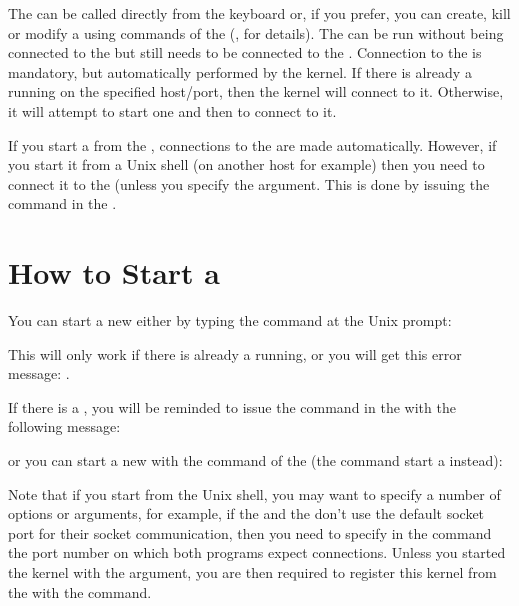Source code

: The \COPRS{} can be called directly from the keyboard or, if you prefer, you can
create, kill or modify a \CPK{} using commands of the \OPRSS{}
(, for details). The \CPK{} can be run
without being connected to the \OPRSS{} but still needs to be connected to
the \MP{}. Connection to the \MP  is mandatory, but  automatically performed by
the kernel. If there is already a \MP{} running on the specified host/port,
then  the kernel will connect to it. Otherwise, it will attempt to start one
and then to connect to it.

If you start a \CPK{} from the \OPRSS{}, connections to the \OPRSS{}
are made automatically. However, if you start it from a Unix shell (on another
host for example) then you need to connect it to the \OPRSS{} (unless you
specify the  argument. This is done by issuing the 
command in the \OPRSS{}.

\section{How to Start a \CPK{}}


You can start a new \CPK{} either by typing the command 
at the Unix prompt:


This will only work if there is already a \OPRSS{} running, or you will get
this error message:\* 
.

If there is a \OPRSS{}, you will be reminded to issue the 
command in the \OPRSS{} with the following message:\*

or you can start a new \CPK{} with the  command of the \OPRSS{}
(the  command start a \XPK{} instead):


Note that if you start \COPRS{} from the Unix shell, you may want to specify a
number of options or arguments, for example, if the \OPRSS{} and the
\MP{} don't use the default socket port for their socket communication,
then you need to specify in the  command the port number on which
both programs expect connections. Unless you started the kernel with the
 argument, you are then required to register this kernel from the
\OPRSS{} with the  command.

TASK INSTRUCTIONS: Output only the lines running from the line with "argument, you are" through the final line of the data, inclusive.

REPLY TO THE EXERCISE:
 argument, you are then required to register this kernel from the
\OPRSS{} with the  command.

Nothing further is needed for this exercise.